[Vm-dev] [OpenSmalltalk/opensmalltalk-vm] Reproduceable Segmentation fault while saving images (#444)

Eliot Miranda eliot.miranda at gmail.com
Fri Nov 29 18:28:17 UTC 2019


Hi Alistair,

On Fri, Nov 29, 2019 at 1:21 AM Alistair Grant <akgrant0710 at gmail.com>
wrote:

> Hi Clément,
>
>
> On Thu, 28 Nov 2019 at 22:36, Clément Béra <bera.clement at gmail.com> wrote:
> >
> > Hi Alistair,
> >
> > I've just investigated the bug tonight and fixed it in
> VMMaker.oscog-cb.2595. I compiled a new VM from 2595 and I was able to run
> the 400 iterations of your script without any crashes.
> > Thanks for the easy reproduction! Last year when I used the GC
> benchmarks provided by Feenk, with ~10Gb workloads, for the DLS paper [1],
> I initially had an image crashing 9 times out of 10
> > when going to 10Gb. I fixed a few bugs on the production GC back then
> (mainly on segment management) which led the benchmarks to run successfully
> 99% of the times. But it was still crashing
> > on 1%, since I was benchmarking on experimental GCs with various changes
> I thought the bug did not happen in the production GC, but it turns out I
> was wrong. And you found a reliable way to
> > reproduce :-). So I could investigate.
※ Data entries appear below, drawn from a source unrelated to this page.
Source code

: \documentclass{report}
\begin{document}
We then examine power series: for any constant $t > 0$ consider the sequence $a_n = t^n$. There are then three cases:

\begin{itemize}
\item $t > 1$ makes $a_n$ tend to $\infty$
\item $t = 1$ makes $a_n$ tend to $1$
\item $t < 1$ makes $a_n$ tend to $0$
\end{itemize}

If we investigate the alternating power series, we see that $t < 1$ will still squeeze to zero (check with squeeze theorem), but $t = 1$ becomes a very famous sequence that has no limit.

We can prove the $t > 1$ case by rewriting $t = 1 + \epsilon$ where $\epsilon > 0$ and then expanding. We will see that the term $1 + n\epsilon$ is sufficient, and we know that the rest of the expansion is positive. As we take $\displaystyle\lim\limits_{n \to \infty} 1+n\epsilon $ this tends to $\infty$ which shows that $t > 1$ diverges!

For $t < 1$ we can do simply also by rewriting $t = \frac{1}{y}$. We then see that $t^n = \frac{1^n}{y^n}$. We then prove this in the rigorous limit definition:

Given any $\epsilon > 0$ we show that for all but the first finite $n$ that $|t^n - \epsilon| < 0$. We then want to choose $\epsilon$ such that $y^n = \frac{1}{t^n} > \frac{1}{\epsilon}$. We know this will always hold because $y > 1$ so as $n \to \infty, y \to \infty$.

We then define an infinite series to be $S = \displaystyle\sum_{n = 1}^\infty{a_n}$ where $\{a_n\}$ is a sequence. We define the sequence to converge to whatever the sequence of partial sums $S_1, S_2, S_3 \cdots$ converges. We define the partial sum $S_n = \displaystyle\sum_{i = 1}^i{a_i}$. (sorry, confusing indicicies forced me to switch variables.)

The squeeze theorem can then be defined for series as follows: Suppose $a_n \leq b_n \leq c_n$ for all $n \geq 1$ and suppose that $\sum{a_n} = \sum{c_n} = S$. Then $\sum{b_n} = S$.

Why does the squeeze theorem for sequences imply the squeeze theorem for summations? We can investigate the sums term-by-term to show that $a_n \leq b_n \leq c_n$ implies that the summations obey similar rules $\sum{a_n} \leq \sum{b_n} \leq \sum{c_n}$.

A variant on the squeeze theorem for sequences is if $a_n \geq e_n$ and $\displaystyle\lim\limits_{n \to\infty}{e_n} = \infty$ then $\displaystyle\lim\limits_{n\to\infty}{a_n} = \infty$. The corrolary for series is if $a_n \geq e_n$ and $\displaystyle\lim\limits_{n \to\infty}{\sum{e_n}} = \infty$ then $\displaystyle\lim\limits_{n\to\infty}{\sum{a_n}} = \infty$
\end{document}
It's so fun to do lemming
> debugging in the simulator.
>
> We need to thank Juraj here, he was the one who produced the initial
> version of the script which made all of this possible.
>
>
> > The GC bug was basically that when Planning Compactor (Production Full
> GC compactor) decided to do a multiple pass compaction, if it managed to
> compact everything in one go then it would
> > get confused and attempt to compact objects upward instead of downward
> (address wise) on the second attempt, and that's broken and corrupts memory.
> >
> > I started from this script:
> >
> > | aJson anArray |
> > aJson := ZnEasy get: 'https://data.nasa.gov/resource/y77d-th95.json'
> asZnUrl.
> > Array streamContents: [ :aStream |
> > 400 timesRepeat: [
> > aStream nextPutAll: (STON fromString: aJson contents).
> > Smalltalk saveSession ] ].
> >
> >
> > It makes me however very sad that you were not able to use the simulator
> to debug this issue, I used it and that's how I tracked down the bug in
> only a few hours. Tracking things down in lldb would have taken me weeks,
> and I would not have been able to do it since I work during the week :-).
> >
> > Therefore I'm going to explain you my process to reproduce the bug in
> the simulator and to understand where the issue comes from. The mail is
> quite long, but it would be nice if you could track the bug quickly on your
> own next time using the simulator. Of course you can skip if you're not
> interested. @Eliot you may read since I explain how I set-up a Pharo 7
> image for simulator debugging, that might come handy for you at some point.
> >
> > 1] The first thing I did was to reproduce your bug, based on the script,
> both on Cog and and Stack vm compiled from OpenSmalltalk-VM repository. I
> initially started with Pharo 8, but for some reason that image is quite
> broken (formatter issue? Integrator gone wild?).
>
> That was unlucky timing, there was a bad commit made.  I think it's
> largely tidied up now, still, using the current stable version isn't
> necessarily bad :-)
>
> Just for future reference: the first thing I tried was reproducing it
> on the Pharo 8 minimal image (I did this before the formatter bug
> appeared and kept the same image).  The minimal image has a few
> advantages:
>
> - It's smaller, 14M vs. 54M, so less memory to keep track of (and the
> simulator will be a bit faster)
> - It doesn't have FreeType loaded, so that quickly ruled it out as an
> issue.
> - I wasn't sure if there would be other FFI calls, so this just
> reduced the chances.
>

What we should have done is ran the test case using an assert VM with the
leak checker turned on, running in gdb/lldb.  This would have proved the
bug was in GC on snapshot because
- the leak check before GC on snapshot would have succeeded
- the leak check immediately after GC for snapshot, but before snapshot,
would have failed

It may be that the leak check would not have failed, because in
investigating this bug I added a bounds check before probing the leak map,
so the leak map is only probed for pointers that are within the full extent
of the heap (which, because the heap is segmented, may be a much larger
range than the size of the heap).  But know that the leak checker is a
useful tool for pinpointing heap corruption and GC bugs.  The leak checker
is enabled by bitwise flags to apply to various GC activities (scavenge,
full GC, become, and can be extended to be run on FFI call), and when
enabled runs before and after each phase.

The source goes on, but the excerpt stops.